Mais, bien qu'il eût été baptisé de nuit, les grands de sa cour, en ayant eu connaissance, excitèrent contre lui tout le peuple et vinrent l'assiéger dans son château. Il ne laissa pas de sortir contre eux, portant la croix dans son sein et accompagné seulement de quarante-huit hommes qui lui étaient demeurés fidèles. Ceux-ci, quoique en si petit nombre, étonnèrent tellement les rebelles, qu'ils n'en purent soutenir le choc, et leur défaite parut un miracle. Le roi fit mourir cinquante-deux des grands les plus séditieux, et pardonna à la multitude. Alors il les exhorta tous à se faire chrétiens et en persuada un grand nombre; puis il demanda à l'empereur des terres incultes de sa frontière pour étendre son peuple, trop resserré dans son pays, et l'empereur lui accorda un canton qu'ils nommèrent Zagora.

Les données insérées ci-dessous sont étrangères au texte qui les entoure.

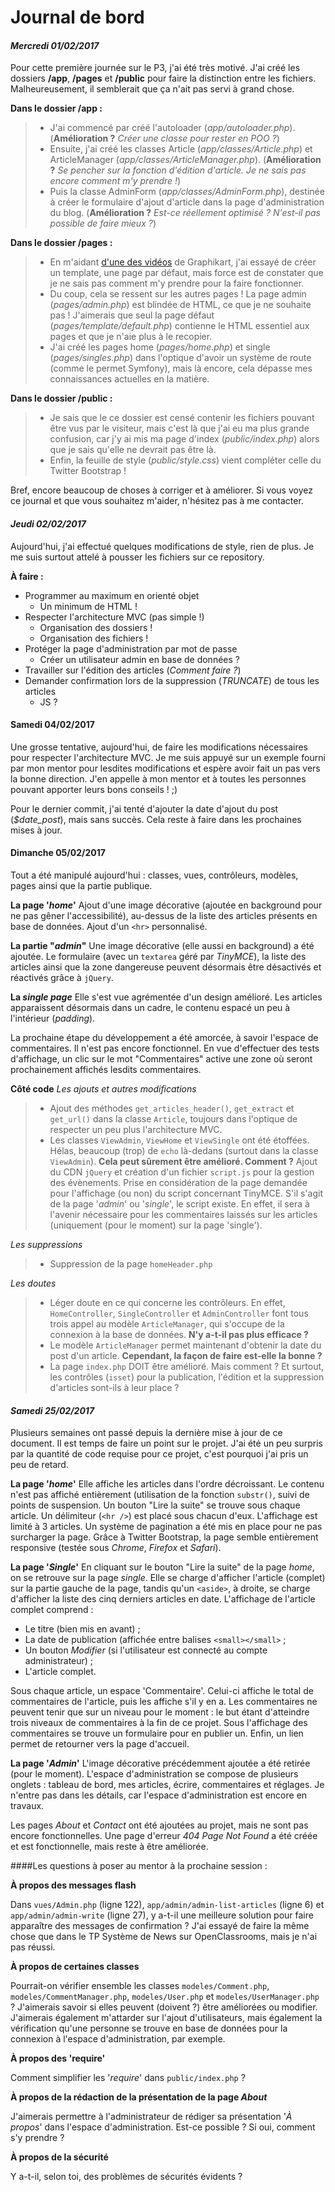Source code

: Journal de bord
=======

#### *Mercredi 01/02/2017*

Pour cette première journée sur le P3, j'ai été très motivé. J'ai créé les dossiers **/app**, **/pages** et **/public** pour faire la distinction entre les fichiers. Malheureusement, il semblerait que ça n'ait pas servi à grand chose.

**Dans le dossier /app :**

>  - J'ai commencé par créé l'autoloader (*app/autoloader.php*). (**Amélioration ?** *Créer une classe pour rester en POO ?*)
>  - Ensuite, j'ai créé les classes Article (*app/classes/Article.php*) et ArticleManager (*app/classes/ArticleManager.php*). (**Amélioration
> ?** *Se pencher sur la fonction d'édition d'article. Je ne sais pas
> encore comment m'y prendre !*)
>  - Puis la classe AdminForm (*app/classes/AdminForm.php*), destinée à créer le formulaire d'ajout d'article dans la page d'administration du
> blog. (**Amélioration ?** *Est-ce réellement optimisé ? N'est-il pas
> possible de faire mieux ?*)

**Dans le dossier /pages :**

> - En m'aidant [d'une des vidéos](https://www.youtube.com/watch?v=sqiP39cH5K4) de Graphikart,
> j'ai essayé de créer un template, une page par défaut, mais force est
> de constater que je ne sais pas comment m'y prendre pour la faire
> fonctionner.
>  - Du coup, cela se ressent sur les autres pages ! La page admin (*pages/admin.php*) est blindée de HTML, ce que je ne souhaite pas !
> J'aimerais que seul la page défaut (*pages/template/default.php*)
> contienne le HTML essentiel aux pages et que je n'aie plus à le
> recopier.
>  - J'ai créé les pages home (*pages/home.php*) et single (*pages/singles.php*) dans l'optique d'avoir un système de route
> (comme le permet Symfony), mais là encore, cela dépasse mes
> connaissances actuelles en la matière.

**Dans le dossier /public :**

>  - Je sais que le ce dossier est censé contenir les fichiers pouvant être vus par le visiteur, mais c'est là que j'ai eu ma plus grande
> confusion, car j'y ai mis ma page d'index (*public/index.php*) alors
> que je sais qu'elle ne devrait pas être là.
>  - Enfin, la feuille de style (*public/style.css*) vient compléter celle du Twitter Bootstrap !

Bref, encore beaucoup de choses à corriger et à améliorer. Si vous voyez ce journal et que vous souhaitez m'aider, n'hésitez pas à me contacter.

#### *Jeudi 02/02/2017*

Aujourd'hui, j'ai effectué quelques modifications de style, rien de plus. Je me suis surtout attelé à pousser les fichiers sur ce repository.

**À faire :**

 - Programmer au maximum en orienté objet
	 - Un minimum de HTML !
 - Respecter l'architecture MVC (pas simple !)
	 - Organisation des dossiers !
	 - Organisation des fichiers !
 - Protéger la page d'administration par mot de passe
	 - Créer un utilisateur admin en base de données ?
 - Travailler sur l'édition des articles (*Comment faire ?*)
 - Demander confirmation lors de la suppression (*TRUNCATE*) de tous les articles
	 - JS ?

#### Samedi 04/02/2017

Une grosse tentative, aujourd'hui, de faire les modifications nécessaires pour respecter l'architecture MVC. Je me suis appuyé sur un exemple fourni par mon mentor pour lesdites modifications et espère avoir fait un pas vers la bonne direction. J'en appelle à mon mentor et à toutes les personnes pouvant apporter leurs bons conseils ! ;)

Pour le dernier commit, j'ai tenté d'ajouter la date d'ajout du post (*$date_post*), mais sans succès. Cela reste à faire dans les prochaines mises à jour.

#### Dimanche 05/02/2017

Tout a été manipulé aujourd'hui : classes, vues, contrôleurs, modèles, pages ainsi que la partie publique.

**La page '*home*'**
Ajout d'une image décorative (ajoutée en background pour ne pas gêner l'accessibilité), au-dessus de la liste des articles présents en base de données. Ajout d'un `<hr>` personnalisé.

**La partie "*admin*"**
Une image décorative (elle aussi en background) a été ajoutée. Le formulaire (avec un `textarea` géré par *TinyMCE*), la liste des articles ainsi que la zone dangereuse peuvent désormais être désactivés et réactivés grâce à `jQuery`.

**La *single page*** 
Elle s'est vue agrémentée d'un design amélioré. Les articles apparaissent désormais dans un cadre, le contenu espacé un peu à l'intérieur (*padding*).

La prochaine étape du développement a été amorcée, à savoir l'espace de commentaires. Il n'est pas encore fonctionnel. En vue d'effectuer des tests d'affichage, un clic sur le mot "Commentaires" active une zone où seront prochainement affichés lesdits commentaires.

**Côté code**
*Les ajouts et autres modifications*

 > - Ajout des méthodes `get_articles_header()`, `get_extract` et `get_url()` dans la classe `Article`, toujours dans l'optique de respecter un peu plus l'architecture MVC.
 > - Les classes `ViewAdmin`, `ViewHome` et `ViewSingle` ont été étoffées. Hélas, beaucoup (trop) de `echo` là-dedans (surtout dans la classe `ViewAdmin`). **Cela peut sûrement être amélioré. Comment ?**
 > Ajout du CDN `jQuery` et création d'un fichier `script.js` pour la gestion des évènements.
 > Prise en considération de la page demandée pour l'affichage (ou non) du script concernant TinyMCE. S'il s'agit de la page '*admin*' ou '*single*', le script existe. En effet, il sera à l'avenir nécessaire pour les commentaires laissés sur les articles (uniquement (pour le moment) sur la page 'single').

*Les suppressions*

> - Suppression de la page `homeHeader.php`

*Les doutes*

> - Léger doute en ce qui concerne les contrôleurs. En effet, `HomeController`, `SingleController` et `AdminController` font tous trois appel au modèle `ArticleManager`, qui s'occupe de la connexion à la base de données. **N'y a-t-il pas plus efficace ?**
> -  Le modèle `ArticleManager` permet maintenant d'obtenir la date du post d'un article. **Cependant, la façon de faire est-elle la bonne ?**
> - La page `index.php` DOIT être amélioré. Mais comment ? Et surtout, les contrôles (`isset`) pour la publication, l'édition et la suppression d'articles sont-ils à leur place ?

#### *Samedi 25/02/2017*

Plusieurs semaines ont passé depuis la dernière mise à jour de ce document. Il est temps de faire un point sur le projet. J'ai été un peu surpris par la quantité de code requise pour ce projet, c'est pourquoi j'ai pris un peu de retard.

**La page '*home*'**
Elle affiche les articles dans l'ordre décroissant. Le contenu n'est pas affiché entièrement (utilisation de la fonction `substr()`, suivi de points de suspension. Un bouton "Lire la suite" se trouve sous chaque article. Un délimiteur (`<hr />`) est placé sous chacun d'eux. L'affichage est limité à 3 articles. Un système de pagination a été mis en place pour ne pas surcharger la page. Grâce à Twitter Bootstrap, la page semble entièrement responsive (testée sous *Chrome*, *Firefox* et *Safari*).

**La page '*Single*'**
En cliquant sur le bouton "Lire la suite" de la page *home*, on se retrouve sur la page *single*. Elle se charge d'afficher l'article (complet) sur la partie gauche de la page, tandis qu'un `<aside>`, à droite, se charge d'afficher la liste des cinq derniers articles en date.
L'affichage de l'article complet comprend :

 - Le titre (bien mis en avant) ;
 - La date de publication (affichée entre balises `<small></small>` ;
 - Un bouton *Modifier* (si l'utilisateur est connecté au compte administrateur) ;
 - L'article complet.

Sous chaque article, un espace 'Commentaire'. Celui-ci affiche le total de commentaires de l'article, puis les affiche s'il y en a. Les commentaires ne peuvent tenir que sur un niveau pour le moment : le but étant d'atteindre trois niveaux de commentaires à la fin de ce projet.
Sous l'affichage des commentaires se trouve un formulaire pour en publier un.
Enfin, un lien permet de retourner vers la page d'accueil.

**La page '*Admin*'**
L'image décorative précédemment ajoutée a été retirée (pour le moment). L'espace d'administration se compose de plusieurs onglets : tableau de bord, mes articles, écrire, commentaires et réglages. Je n'entre pas dans les détails, car l'espace d'administration est encore en travaux.

Les pages *About* et *Contact* ont été ajoutées au projet, mais ne sont pas encore fonctionnelles.
Une page d'erreur *404 Page Not Found* a été créée et est fonctionnelle, mais reste à être améliorée.

####Les questions à poser au mentor à la prochaine session :

**À propos des messages flash**

Dans `vues/Admin.php` (ligne 122), `app/admin/admin-list-articles` (ligne 6) et `app/admin/admin-write` (ligne 27), y a-t-il une meilleure solution pour faire apparaître des messages de confirmation ? J'ai essayé de faire la même chose que dans le TP Système de News sur OpenClassrooms, mais je n'ai pas réussi.
 
**À propos de certaines classes**

Pourrait-on vérifier ensemble les classes `modeles/Comment.php`, `modeles/CommentManager.php`, `modeles/User.php` et `modeles/UserManager.php` ? J'aimerais savoir si elles peuvent (doivent ?) être améliorées ou modifier. J'aimerais également m'attarder sur l'ajout d'utilisateurs, mais également la vérification qu'une personne se trouve en base de données pour la connexion à l'espace d'administration, par exemple.

**À propos des 'require'**

Comment simplifier les '*require*' dans `public/index.php` ?

**À propos de la rédaction de la présentation de la page *About***

J'aimerais permettre à l'administrateur de rédiger sa présentation '*À propos*' dans l'espace d'administration. Est-ce possible ? Si oui, comment s'y prendre ?

**À propos de la sécurité**

Y a-t-il, selon toi, des problèmes de sécurités évidents ?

Cette conversion des Bulgares arriva l'an 865, et l'année suivante, leur roi, Michel, envoya des ambassadeurs au roi Louis de Germanie, avec lequel il avait paix et alliance, lui demandant un évêque et des prêtres. Ceux qui vinrent de sa part disaient que, quand il sortit de son château contre les rebelles, on vit marcher devant lui sept clercs, dont chacun portait un cierge allumé, que les rebelles crurent voir tomber sur eux une grande maison ardente, et que les chevaux de ceux qui accompagnaient Michel marchaient sur les pieds de derrière et frappaient les rebelles des pieds de devant; qu'ils en furent si épouvantés que, sans songer à fuir ni à se défendre, ils demeurèrent étendus par terre.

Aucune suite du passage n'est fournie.